• _Problem_:
Write back every record verbatim.

• _Data provided_:
________________

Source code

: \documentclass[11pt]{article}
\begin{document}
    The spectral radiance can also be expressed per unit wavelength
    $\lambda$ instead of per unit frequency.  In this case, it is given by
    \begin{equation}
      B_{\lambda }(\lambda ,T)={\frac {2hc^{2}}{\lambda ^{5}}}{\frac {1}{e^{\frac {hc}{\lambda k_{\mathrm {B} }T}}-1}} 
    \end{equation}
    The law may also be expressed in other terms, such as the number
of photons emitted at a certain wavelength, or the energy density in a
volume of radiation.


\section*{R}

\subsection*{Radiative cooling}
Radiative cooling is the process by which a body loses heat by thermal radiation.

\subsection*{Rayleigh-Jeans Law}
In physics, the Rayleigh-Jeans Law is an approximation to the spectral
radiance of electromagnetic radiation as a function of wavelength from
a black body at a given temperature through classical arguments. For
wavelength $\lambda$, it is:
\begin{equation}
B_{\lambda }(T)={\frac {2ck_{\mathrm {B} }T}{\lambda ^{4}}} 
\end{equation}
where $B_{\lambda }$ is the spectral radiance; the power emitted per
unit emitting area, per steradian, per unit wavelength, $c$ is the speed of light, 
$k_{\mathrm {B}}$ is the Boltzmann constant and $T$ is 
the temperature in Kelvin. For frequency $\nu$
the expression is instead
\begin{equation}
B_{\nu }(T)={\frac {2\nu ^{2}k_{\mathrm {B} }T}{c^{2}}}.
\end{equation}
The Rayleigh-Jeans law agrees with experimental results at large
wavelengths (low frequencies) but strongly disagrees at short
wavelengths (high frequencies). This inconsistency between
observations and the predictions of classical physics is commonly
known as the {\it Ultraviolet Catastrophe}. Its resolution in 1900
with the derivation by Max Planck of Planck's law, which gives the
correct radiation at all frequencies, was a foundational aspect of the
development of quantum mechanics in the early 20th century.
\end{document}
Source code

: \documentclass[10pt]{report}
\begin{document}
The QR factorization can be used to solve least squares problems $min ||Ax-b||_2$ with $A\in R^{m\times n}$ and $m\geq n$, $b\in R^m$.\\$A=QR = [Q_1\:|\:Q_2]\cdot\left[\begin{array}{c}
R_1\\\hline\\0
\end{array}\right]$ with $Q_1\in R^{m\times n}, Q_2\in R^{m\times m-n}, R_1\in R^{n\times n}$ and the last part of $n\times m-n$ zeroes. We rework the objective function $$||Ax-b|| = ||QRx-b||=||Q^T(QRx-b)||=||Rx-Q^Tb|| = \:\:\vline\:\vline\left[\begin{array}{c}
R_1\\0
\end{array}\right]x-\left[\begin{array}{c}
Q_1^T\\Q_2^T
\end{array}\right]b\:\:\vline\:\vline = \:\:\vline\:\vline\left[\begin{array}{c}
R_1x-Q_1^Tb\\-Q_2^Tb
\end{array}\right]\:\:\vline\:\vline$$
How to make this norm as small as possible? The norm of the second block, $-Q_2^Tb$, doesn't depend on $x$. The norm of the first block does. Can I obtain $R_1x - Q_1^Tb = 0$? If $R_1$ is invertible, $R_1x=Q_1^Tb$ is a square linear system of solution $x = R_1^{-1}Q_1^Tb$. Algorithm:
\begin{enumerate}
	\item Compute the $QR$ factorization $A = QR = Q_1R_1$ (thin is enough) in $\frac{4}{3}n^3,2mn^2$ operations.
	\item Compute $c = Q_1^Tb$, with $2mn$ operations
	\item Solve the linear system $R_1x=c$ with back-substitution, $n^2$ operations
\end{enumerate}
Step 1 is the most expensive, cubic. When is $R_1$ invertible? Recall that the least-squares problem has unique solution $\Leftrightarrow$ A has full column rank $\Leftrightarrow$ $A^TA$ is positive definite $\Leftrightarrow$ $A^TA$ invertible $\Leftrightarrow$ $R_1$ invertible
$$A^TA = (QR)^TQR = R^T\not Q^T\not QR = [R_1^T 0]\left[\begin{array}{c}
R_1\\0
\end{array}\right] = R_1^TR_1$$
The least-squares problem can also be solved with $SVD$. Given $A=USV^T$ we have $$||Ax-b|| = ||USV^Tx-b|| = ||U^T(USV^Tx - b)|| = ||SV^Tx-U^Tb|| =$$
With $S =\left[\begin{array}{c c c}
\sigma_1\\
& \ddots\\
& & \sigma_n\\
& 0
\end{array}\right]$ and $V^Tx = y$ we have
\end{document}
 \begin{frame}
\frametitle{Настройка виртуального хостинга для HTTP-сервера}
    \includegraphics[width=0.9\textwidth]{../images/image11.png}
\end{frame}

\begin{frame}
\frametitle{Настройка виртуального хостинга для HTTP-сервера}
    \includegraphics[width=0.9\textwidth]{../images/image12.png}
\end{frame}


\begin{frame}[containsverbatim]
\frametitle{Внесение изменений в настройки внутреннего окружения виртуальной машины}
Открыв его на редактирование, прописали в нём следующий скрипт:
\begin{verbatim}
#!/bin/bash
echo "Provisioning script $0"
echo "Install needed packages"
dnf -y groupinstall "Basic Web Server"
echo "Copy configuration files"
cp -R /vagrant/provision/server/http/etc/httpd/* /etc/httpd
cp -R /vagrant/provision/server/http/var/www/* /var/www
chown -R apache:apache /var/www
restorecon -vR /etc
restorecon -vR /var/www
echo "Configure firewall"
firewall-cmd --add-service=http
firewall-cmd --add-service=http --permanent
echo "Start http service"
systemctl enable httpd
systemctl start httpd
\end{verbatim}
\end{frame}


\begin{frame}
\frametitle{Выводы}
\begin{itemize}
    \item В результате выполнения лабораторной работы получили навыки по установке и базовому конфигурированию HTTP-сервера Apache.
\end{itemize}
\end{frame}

________________

• _Written answer_:
Source code

: \documentclass[11pt]{article}
\begin{document}
    The spectral radiance can also be expressed per unit wavelength
    $\lambda$ instead of per unit frequency.  In this case, it is given by
    \begin{equation}
      B_{\lambda }(\lambda ,T)={\frac {2hc^{2}}{\lambda ^{5}}}{\frac {1}{e^{\frac {hc}{\lambda k_{\mathrm {B} }T}}-1}} 
    \end{equation}
    The law may also be expressed in other terms, such as the number
of photons emitted at a certain wavelength, or the energy density in a
volume of radiation.


\section*{R}

\subsection*{Radiative cooling}
Radiative cooling is the process by which a body loses heat by thermal radiation.

\subsection*{Rayleigh-Jeans Law}
In physics, the Rayleigh-Jeans Law is an approximation to the spectral
radiance of electromagnetic radiation as a function of wavelength from
a black body at a given temperature through classical arguments. For
wavelength $\lambda$, it is:
\begin{equation}
B_{\lambda }(T)={\frac {2ck_{\mathrm {B} }T}{\lambda ^{4}}} 
\end{equation}
where $B_{\lambda }$ is the spectral radiance; the power emitted per
unit emitting area, per steradian, per unit wavelength, $c$ is the speed of light, 
$k_{\mathrm {B}}$ is the Boltzmann constant and $T$ is 
the temperature in Kelvin. For frequency $\nu$
the expression is instead
\begin{equation}
B_{\nu }(T)={\frac {2\nu ^{2}k_{\mathrm {B} }T}{c^{2}}}.
\end{equation}
The Rayleigh-Jeans law agrees with experimental results at large
wavelengths (low frequencies) but strongly disagrees at short
wavelengths (high frequencies). This inconsistency between
observations and the predictions of classical physics is commonly
known as the {\it Ultraviolet Catastrophe}. Its resolution in 1900
with the derivation by Max Planck of Planck's law, which gives the
correct radiation at all frequencies, was a foundational aspect of the
development of quantum mechanics in the early 20th century.
\end{document}
Source code

: \documentclass[10pt]{report}
\begin{document}
The QR factorization can be used to solve least squares problems $min ||Ax-b||_2$ with $A\in R^{m\times n}$ and $m\geq n$, $b\in R^m$.\\$A=QR = [Q_1\:|\:Q_2]\cdot\left[\begin{array}{c}
R_1\\\hline\\0
\end{array}\right]$ with $Q_1\in R^{m\times n}, Q_2\in R^{m\times m-n}, R_1\in R^{n\times n}$ and the last part of $n\times m-n$ zeroes. We rework the objective function $$||Ax-b|| = ||QRx-b||=||Q^T(QRx-b)||=||Rx-Q^Tb|| = \:\:\vline\:\vline\left[\begin{array}{c}
R_1\\0
\end{array}\right]x-\left[\begin{array}{c}
Q_1^T\\Q_2^T
\end{array}\right]b\:\:\vline\:\vline = \:\:\vline\:\vline\left[\begin{array}{c}
R_1x-Q_1^Tb\\-Q_2^Tb
\end{array}\right]\:\:\vline\:\vline$$
How to make this norm as small as possible? The norm of the second block, $-Q_2^Tb$, doesn't depend on $x$. The norm of the first block does. Can I obtain $R_1x - Q_1^Tb = 0$? If $R_1$ is invertible, $R_1x=Q_1^Tb$ is a square linear system of solution $x = R_1^{-1}Q_1^Tb$. Algorithm:
\begin{enumerate}
	\item Compute the $QR$ factorization $A = QR = Q_1R_1$ (thin is enough) in $\frac{4}{3}n^3,2mn^2$ operations.
	\item Compute $c = Q_1^Tb$, with $2mn$ operations
	\item Solve the linear system $R_1x=c$ with back-substitution, $n^2$ operations
\end{enumerate}
Step 1 is the most expensive, cubic. When is $R_1$ invertible? Recall that the least-squares problem has unique solution $\Leftrightarrow$ A has full column rank $\Leftrightarrow$ $A^TA$ is positive definite $\Leftrightarrow$ $A^TA$ invertible $\Leftrightarrow$ $R_1$ invertible
$$A^TA = (QR)^TQR = R^T\not Q^T\not QR = [R_1^T 0]\left[\begin{array}{c}
R_1\\0
\end{array}\right] = R_1^TR_1$$
The least-squares problem can also be solved with $SVD$. Given $A=USV^T$ we have $$||Ax-b|| = ||USV^Tx-b|| = ||U^T(USV^Tx - b)|| = ||SV^Tx-U^Tb|| =$$
With $S =\left[\begin{array}{c c c}
\sigma_1\\
& \ddots\\
& & \sigma_n\\
& 0
\end{array}\right]$ and $V^Tx = y$ we have
\end{document}
 \begin{frame}
\frametitle{Настройка виртуального хостинга для HTTP-сервера}
    \includegraphics[width=0.9\textwidth]{../images/image11.png}
\end{frame}

\begin{frame}
\frametitle{Настройка виртуального хостинга для HTTP-сервера}
    \includegraphics[width=0.9\textwidth]{../images/image12.png}
\end{frame}


\begin{frame}[containsverbatim]
\frametitle{Внесение изменений в настройки внутреннего окружения виртуальной машины}
Открыв его на редактирование, прописали в нём следующий скрипт:
\begin{verbatim}
#!/bin/bash
echo "Provisioning script $0"
echo "Install needed packages"
dnf -y groupinstall "Basic Web Server"
echo "Copy configuration files"
cp -R /vagrant/provision/server/http/etc/httpd/* /etc/httpd
cp -R /vagrant/provision/server/http/var/www/* /var/www
chown -R apache:apache /var/www
restorecon -vR /etc
restorecon -vR /var/www
echo "Configure firewall"
firewall-cmd --add-service=http
firewall-cmd --add-service=http --permanent
echo "Start http service"
systemctl enable httpd
systemctl start httpd
\end{verbatim}
\end{frame}


\begin{frame}
\frametitle{Выводы}
\begin{itemize}
    \item В результате выполнения лабораторной работы получили навыки по установке и базовому конфигурированию HTTP-сервера Apache.
\end{itemize}
\end{frame}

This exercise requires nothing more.